CA Douai, 2e ch. sect. 2, 4 juillet 2002, n° 99-02160
DOUAI
Arrêt
Confirmation
PARTIES
Demandeur :
ANPF (Sté)
Défendeur :
Soinne (ès qual.), Malo
COMPOSITION DE LA JURIDICTION
Président :
Bouly de Lesdain
Conseillers :
MM. Testut, Chollet
Avoués :
SCP Carlier-Regnier, Me Lensel, SCP Cocheme-Kraut
Avocats :
Mes Le Pen, Robert, Laval.
1. Données devant la Cour
La décision attaquée
Par un jugement du 3 février 1999, le Tribunal de Grande Instance de Béthune :
- a déclaré la société ANPF que la responsabilité de la société ANPF était engagée dans le cadre de la procédure de liquidation judiciaire de la société Bruaysienne de Bricolage, tant sur le plan contractuel que sur le fondement de la loi Doubin,
- a condamné la société ANPF à payer à M. Soinne, ès qualités, la somme de 600.000 francs en réparation des préjudices subis par les créanciers et 10.000 francs au titre de l'article 700 du Nouveau Code de Procédure Civile,
- a débouté les consorts Malo de leurs demandes à l'encontre de la société ANPF,
- a rejeté le surplus des demandes de M. Soinne, ès qualités, présentées tant comme liquidateur judiciaire de la société Bruaysienne de Bricolage, comme liquidateur judiciaire d'autre part d'une société Artesienne Malo.
Procédure
La société ANPF a formé appel de cette décision le 22 mars 1999, instance enrôlée sous le n° RG 99/2160.
Les consorts Malo ont formé appel de cette décision le 12 mai 1999, instance enrôlée sous le n° RG 99/3325.
Par des conclusions de reprise d'instance des 29 et 30 novembre 2001, M. Lensel s'est constituée avoué en lieu et place de M. Normand pour M. Soinne, ès qualités, agissant comme liquidateur judiciaire d'une part de la société Bruaysienne de Bricolage, et d'autre part d'une société Artesienne Malo.
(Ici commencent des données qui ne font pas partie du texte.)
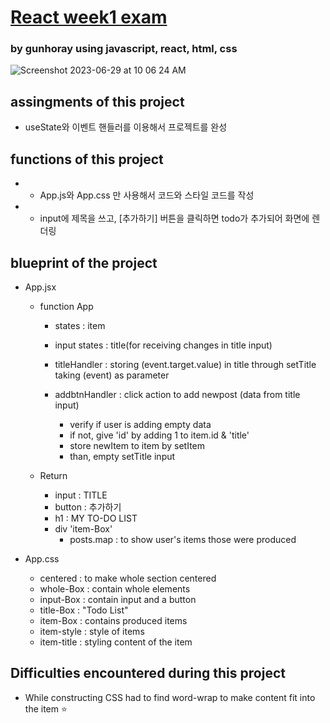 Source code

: # [React week1 exam](https://react-week1-exam.vercel.app/)
### by gunhoray using javascript, react, html, css

![Screenshot 2023-06-29 at 10 06 24 AM](https://github.com/gunhoray/react-week1-exam/assets/88648468/0b996d34-9694-4b1e-ba72-776f3d2d6b94)


## assingments of this project 
* useState와 이벤트 핸들러를 이용해서 프로젝트를 완성

## functions of this project 
* - App.js와 App.css 만 사용해서 코드와 스타일 코드를 작성
* - input에 제목을 쓰고, [추가하기] 버튼을 클릭하면 todo가 추가되어 화면에 렌더링

## blueprint of the project

* App.jsx
  * function App
     * states : item
       
     * input states : title(for receiving changes in title input)
   
     * titleHandler : storing (event.target.value) in title through setTitle taking (event) as parameter
   
     * addbtnHandler : click action to add newpost (data from title input)
        * verify if user is adding empty data
        * if not, give 'id' by adding 1 to item.id & 'title' 
        * store newItem to item by setItem
        * than, empty setTitle input
          
  * Return
     * input : TITLE 
     * button : 추가하기
     * h1 : MY TO-DO LIST
     * div 'item-Box'
        * posts.map : to show user's items those were produced 

* App.css
  * centered : to make whole section centered
  * whole-Box : contain whole elements
  * input-Box : contain input and a button
  * title-Box : "Todo List"
  * item-Box : contains produced items
  * item-style : style of items
  * item-title : styling content of the item

## Difficulties encountered during this project
* While constructing CSS had to find word-wrap to make content fit into the item ⭐️
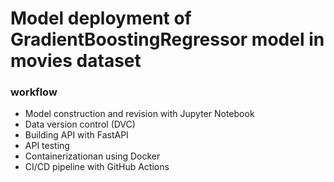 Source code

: # Model deployment of GradientBoostingRegressor model in movies dataset

###  workflow
- Model construction and revision with Jupyter Notebook
- Data version control (DVC)
- Building API with FastAPI
- API testing 
- Containerizationan using Docker
-  CI/CD pipeline with GitHub Actions

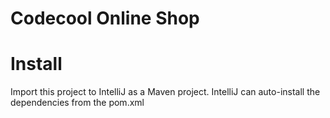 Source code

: # Codecool Online Shop


# Install

Import this project to IntelliJ as a Maven project.
IntelliJ can auto-install the dependencies from the pom.xml
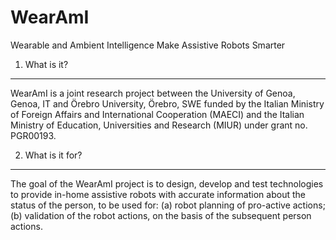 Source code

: # WearAmI
 Wearable and Ambient Intelligence Make Assistive Robots Smarter
 
1. What is it?
--------------
WearAmI is a joint research project between the University of Genoa, 
Genoa, IT and Örebro University, Örebro, SWE funded by the Italian 
Ministry of Foreign Affairs and International Cooperation (MAECI) and 
the Italian Ministry of Education, Universities and Research (MIUR) 
under grant no. PGR00193.

2. What is it for?
------------------
The goal of the WearAmI project is to design, develop and test 
technologies to provide in-home assistive robots with accurate 
information about the status of the person, to be used for: (a) robot 
planning of pro-active actions; (b) validation of the robot actions, on 
the basis of the subsequent person actions.

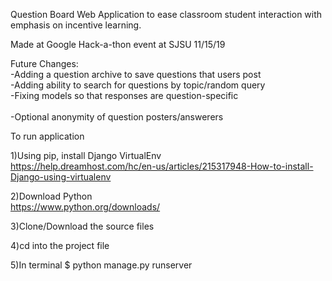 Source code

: Question Board 
Web Application to ease classroom student interaction with emphasis on incentive learning.

Made at Google Hack-a-thon event at SJSU 11/15/19

Future Changes:<br>
-Adding a question archive to save questions that users post<br>
-Adding ability to search for questions by topic/random query<br>
-Fixing models so that responses are question-specific<br><br>
-Optional anonymity of question posters/answerers <br>

To run application

1)Using pip, install Django VirtualEnv<br>
https://help.dreamhost.com/hc/en-us/articles/215317948-How-to-install-Django-using-virtualenv

2)Download Python<br>
https://www.python.org/downloads/

3)Clone/Download the source files

4)cd into the project file

5)In terminal
$ python manage.py runserver

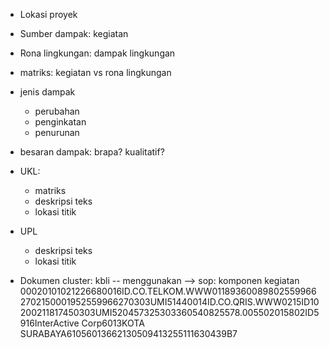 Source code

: 

- Lokasi proyek
- Sumber dampak: kegiatan
- Rona lingkungan: dampak lingkungan
- matriks:
  kegiatan vs rona lingkungan
- jenis dampak
  - perubahan
  - penginkatan
  - penurunan
- besaran dampak: brapa? kualitatif?
- UKL:
  - matriks
  - deskripsi teks
  - lokasi titik
- UPL
  - deskripsi teks
  - lokasi titik

- Dokumen
  cluster: kbli -- menggunakan --> sop: komponen kegiatan
00020101021226680016ID.CO.TELKOM.WWW011893600898025599662702150001952559966270303UMI51440014ID.CO.QRIS.WWW0215ID10200211817450303UMI520457325303360540825578.005502015802ID5916InterActive Corp6013KOTA SURABAYA61056013662130509413255111630439B7   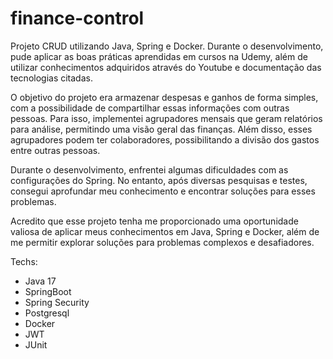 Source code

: ﻿# finance-control

Projeto CRUD utilizando Java, Spring e Docker. Durante o desenvolvimento, pude aplicar as boas práticas aprendidas em cursos na Udemy, além de utilizar conhecimentos adquiridos através do Youtube e documentação das tecnologias citadas.

O objetivo do projeto era armazenar despesas e ganhos de forma simples, com a possibilidade de compartilhar essas informações com outras pessoas. Para isso, implementei agrupadores mensais que geram relatórios para análise, permitindo uma visão geral das finanças. Além disso, esses agrupadores podem ter colaboradores, possibilitando a divisão dos gastos entre outras pessoas.

Durante o desenvolvimento, enfrentei algumas dificuldades com as configurações do Spring. No entanto, após diversas pesquisas e testes, consegui aprofundar meu conhecimento e encontrar soluções para esses problemas.

Acredito que esse projeto tenha me proporcionado uma oportunidade valiosa de aplicar meus conhecimentos em Java, Spring e Docker, além de me permitir explorar soluções para problemas complexos e desafiadores.

Techs:
 - Java 17
 - SpringBoot
 - Spring Security
 - Postgresql
 - Docker
 - JWT
 - JUnit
La clôture de l'instruction a été ordonnée le 9 janvier 2002.
Les prétentions de l'appelant
Dans ses conclusions en date du 14 novembre 2001, la société ANPF demande à voir :
- infirmer la décision entreprise en ce qu' il a condamné la société ANPF à payer à M. Soinne, ès qualités, la somme de 600.000 francs en réparation des préjudices subis par les créanciers et 10.000 francs au titre de l'article 700 du Nouveau Code de Procédure Civile,
- confirmer cette décision en ce qu'elle a débouté les consorts Malo de leurs demandes à l'encontre de la société ANPF, et rejeté le surplus des demandes de M. Soinne, ès qualités, présentées tant comme liquidateur judiciaire de la société Bruaysienne de Bricolage, comme liquidateur judiciaire d'autre part d'une société Artesienne Malo,
- statuant à nouveau constater que le statut de coopérative de commerçant détaillant ne peut conférer à la société ANPF la qualité de franchiseur, qu'au demeurant elle a rempli toutes les obligations d'information précontractuelle imposée par la loi du 31 décembre 1989,
- constater en outre l'absence d'immixtion dans la société Bruaysienne de Bricolage,
- condamner solidairement M. Soinne, ès qualités, et les consorts Malo à lui payer la somme de 100.000 francs au titre de l'article 700 du Nouveau Code de Procédure Civile.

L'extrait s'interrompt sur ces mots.